Task statement –
Take each line from the entries that holds "their" and copy it out.

------------------------------------------------------------

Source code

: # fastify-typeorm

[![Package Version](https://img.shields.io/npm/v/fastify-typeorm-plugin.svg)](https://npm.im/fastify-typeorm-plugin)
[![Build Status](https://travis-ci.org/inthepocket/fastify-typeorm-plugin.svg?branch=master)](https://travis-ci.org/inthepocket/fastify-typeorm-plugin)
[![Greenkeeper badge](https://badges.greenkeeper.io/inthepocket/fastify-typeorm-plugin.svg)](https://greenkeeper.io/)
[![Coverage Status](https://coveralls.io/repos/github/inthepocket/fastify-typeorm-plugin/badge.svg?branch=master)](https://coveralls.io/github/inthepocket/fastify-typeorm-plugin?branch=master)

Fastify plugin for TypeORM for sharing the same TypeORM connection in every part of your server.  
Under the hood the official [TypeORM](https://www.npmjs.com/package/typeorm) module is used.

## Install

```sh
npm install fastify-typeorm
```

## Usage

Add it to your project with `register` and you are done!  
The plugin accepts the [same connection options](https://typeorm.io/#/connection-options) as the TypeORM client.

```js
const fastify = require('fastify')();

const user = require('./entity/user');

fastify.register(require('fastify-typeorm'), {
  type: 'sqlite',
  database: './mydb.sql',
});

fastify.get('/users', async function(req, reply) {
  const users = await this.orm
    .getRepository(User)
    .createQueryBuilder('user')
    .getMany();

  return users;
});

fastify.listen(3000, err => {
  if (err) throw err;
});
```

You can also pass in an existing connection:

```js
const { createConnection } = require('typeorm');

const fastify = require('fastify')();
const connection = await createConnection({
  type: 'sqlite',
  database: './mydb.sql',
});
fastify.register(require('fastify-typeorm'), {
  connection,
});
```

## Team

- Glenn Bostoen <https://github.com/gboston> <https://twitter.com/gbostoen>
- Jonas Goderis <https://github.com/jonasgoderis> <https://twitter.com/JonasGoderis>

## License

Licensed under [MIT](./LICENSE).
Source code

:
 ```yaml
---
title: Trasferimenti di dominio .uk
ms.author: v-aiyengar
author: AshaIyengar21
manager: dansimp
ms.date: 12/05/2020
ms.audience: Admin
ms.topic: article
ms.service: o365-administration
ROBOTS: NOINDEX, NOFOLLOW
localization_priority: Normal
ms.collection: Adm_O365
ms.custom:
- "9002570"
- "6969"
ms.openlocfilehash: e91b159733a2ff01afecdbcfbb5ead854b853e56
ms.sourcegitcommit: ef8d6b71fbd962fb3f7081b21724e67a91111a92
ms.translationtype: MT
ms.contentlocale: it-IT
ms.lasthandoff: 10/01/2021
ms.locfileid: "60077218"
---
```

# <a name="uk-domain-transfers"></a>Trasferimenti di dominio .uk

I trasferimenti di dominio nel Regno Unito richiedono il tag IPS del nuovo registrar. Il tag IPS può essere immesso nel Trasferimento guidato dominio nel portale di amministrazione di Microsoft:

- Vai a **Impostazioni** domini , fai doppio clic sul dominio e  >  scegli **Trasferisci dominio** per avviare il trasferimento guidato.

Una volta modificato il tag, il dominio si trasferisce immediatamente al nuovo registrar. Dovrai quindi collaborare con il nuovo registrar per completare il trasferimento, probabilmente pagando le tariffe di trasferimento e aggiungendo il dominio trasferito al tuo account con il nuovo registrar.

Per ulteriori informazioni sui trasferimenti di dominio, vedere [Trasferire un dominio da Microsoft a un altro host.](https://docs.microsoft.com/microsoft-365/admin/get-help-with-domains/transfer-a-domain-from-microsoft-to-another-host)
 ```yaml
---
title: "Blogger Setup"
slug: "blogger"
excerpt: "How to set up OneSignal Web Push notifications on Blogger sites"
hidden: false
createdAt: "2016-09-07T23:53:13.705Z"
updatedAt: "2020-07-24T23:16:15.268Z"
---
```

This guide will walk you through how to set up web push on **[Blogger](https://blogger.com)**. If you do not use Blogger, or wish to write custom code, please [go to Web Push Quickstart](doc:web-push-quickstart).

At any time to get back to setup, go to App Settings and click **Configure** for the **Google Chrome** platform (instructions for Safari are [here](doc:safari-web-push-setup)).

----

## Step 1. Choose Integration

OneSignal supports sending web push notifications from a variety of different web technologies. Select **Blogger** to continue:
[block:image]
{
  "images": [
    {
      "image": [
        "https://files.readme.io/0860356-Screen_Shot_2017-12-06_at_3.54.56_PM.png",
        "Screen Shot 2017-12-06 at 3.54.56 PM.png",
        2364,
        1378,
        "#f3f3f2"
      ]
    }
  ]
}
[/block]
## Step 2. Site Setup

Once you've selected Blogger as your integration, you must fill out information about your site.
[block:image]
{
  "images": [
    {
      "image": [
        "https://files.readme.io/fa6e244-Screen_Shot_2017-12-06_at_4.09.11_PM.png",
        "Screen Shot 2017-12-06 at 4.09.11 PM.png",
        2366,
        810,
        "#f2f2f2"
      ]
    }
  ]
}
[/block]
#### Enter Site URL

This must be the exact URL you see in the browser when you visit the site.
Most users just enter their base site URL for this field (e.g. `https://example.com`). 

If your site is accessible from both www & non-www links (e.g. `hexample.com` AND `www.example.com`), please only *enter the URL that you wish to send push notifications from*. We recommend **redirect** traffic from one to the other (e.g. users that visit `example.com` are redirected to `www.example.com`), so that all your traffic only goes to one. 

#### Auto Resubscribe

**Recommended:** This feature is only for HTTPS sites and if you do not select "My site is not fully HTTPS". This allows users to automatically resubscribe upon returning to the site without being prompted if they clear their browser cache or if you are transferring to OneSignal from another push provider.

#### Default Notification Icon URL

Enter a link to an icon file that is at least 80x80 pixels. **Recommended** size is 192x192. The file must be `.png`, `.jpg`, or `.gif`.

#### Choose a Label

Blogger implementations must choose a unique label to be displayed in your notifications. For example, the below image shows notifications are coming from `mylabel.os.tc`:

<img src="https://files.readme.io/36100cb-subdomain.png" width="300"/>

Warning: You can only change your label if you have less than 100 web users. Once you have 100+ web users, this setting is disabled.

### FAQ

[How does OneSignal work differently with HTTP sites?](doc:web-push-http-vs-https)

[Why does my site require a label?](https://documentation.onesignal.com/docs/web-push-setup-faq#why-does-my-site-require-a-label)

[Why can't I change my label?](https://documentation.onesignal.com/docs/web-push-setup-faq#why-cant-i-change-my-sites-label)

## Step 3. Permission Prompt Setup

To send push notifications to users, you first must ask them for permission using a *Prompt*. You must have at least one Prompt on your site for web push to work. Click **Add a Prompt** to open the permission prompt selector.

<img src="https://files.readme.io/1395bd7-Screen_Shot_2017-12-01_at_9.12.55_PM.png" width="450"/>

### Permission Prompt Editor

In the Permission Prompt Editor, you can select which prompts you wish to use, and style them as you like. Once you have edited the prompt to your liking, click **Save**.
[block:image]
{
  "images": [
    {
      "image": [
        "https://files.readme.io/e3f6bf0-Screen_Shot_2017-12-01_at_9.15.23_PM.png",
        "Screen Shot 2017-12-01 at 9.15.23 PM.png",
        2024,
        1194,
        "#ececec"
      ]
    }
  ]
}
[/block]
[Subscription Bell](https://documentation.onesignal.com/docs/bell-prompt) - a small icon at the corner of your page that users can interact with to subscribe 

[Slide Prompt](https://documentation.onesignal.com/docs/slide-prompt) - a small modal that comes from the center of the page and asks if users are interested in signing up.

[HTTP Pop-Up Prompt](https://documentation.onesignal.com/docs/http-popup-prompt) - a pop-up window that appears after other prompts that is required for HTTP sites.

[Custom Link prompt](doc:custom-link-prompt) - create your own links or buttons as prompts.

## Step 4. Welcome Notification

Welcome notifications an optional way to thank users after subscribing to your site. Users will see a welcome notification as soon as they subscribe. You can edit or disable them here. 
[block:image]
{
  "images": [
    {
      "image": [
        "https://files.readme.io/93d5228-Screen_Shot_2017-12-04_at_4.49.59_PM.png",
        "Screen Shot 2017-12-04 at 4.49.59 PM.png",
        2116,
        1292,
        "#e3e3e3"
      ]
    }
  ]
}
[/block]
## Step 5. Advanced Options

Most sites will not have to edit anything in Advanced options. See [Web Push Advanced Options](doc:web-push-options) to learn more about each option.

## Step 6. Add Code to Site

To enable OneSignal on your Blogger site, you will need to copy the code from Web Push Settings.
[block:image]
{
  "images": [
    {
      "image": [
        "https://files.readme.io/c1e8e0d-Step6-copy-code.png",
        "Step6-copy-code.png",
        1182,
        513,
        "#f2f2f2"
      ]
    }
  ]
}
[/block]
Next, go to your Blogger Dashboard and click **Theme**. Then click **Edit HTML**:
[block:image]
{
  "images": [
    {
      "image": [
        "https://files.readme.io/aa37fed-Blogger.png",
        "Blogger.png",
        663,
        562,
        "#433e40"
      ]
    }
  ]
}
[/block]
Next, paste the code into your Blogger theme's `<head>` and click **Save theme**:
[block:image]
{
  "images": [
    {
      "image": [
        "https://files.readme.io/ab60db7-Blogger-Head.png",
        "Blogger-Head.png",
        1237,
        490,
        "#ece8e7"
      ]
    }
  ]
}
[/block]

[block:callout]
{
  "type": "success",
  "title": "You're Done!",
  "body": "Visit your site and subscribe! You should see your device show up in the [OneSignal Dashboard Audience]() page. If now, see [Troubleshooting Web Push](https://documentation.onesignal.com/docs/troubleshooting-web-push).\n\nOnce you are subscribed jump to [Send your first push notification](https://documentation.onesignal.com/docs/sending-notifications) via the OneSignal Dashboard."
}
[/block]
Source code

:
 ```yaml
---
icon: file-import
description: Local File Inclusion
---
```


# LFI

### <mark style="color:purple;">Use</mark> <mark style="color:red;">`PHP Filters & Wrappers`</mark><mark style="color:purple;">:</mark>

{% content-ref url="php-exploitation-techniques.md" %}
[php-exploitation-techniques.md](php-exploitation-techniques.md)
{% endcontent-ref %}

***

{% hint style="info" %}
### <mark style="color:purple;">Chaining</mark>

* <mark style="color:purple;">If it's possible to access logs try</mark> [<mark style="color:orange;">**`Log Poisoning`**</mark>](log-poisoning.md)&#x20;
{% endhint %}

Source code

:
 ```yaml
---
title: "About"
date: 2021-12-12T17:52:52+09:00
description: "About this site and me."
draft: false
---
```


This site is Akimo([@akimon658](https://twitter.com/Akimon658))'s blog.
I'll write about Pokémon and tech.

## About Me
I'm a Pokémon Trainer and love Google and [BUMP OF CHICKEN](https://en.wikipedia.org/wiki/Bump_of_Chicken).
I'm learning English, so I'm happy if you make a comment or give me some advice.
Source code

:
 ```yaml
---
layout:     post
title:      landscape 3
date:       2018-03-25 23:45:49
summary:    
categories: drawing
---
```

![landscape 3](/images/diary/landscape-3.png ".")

------------------------------------------------------------

Your response –
Most users just enter their base site URL for this field (e.g. `https://example.com`). 
**Recommended:** This feature is only for HTTPS sites and if you do not select "My site is not fully HTTPS". This allows users to automatically resubscribe upon returning to the site without being prompted if they clear their browser cache or if you are transferring to OneSignal from another push provider.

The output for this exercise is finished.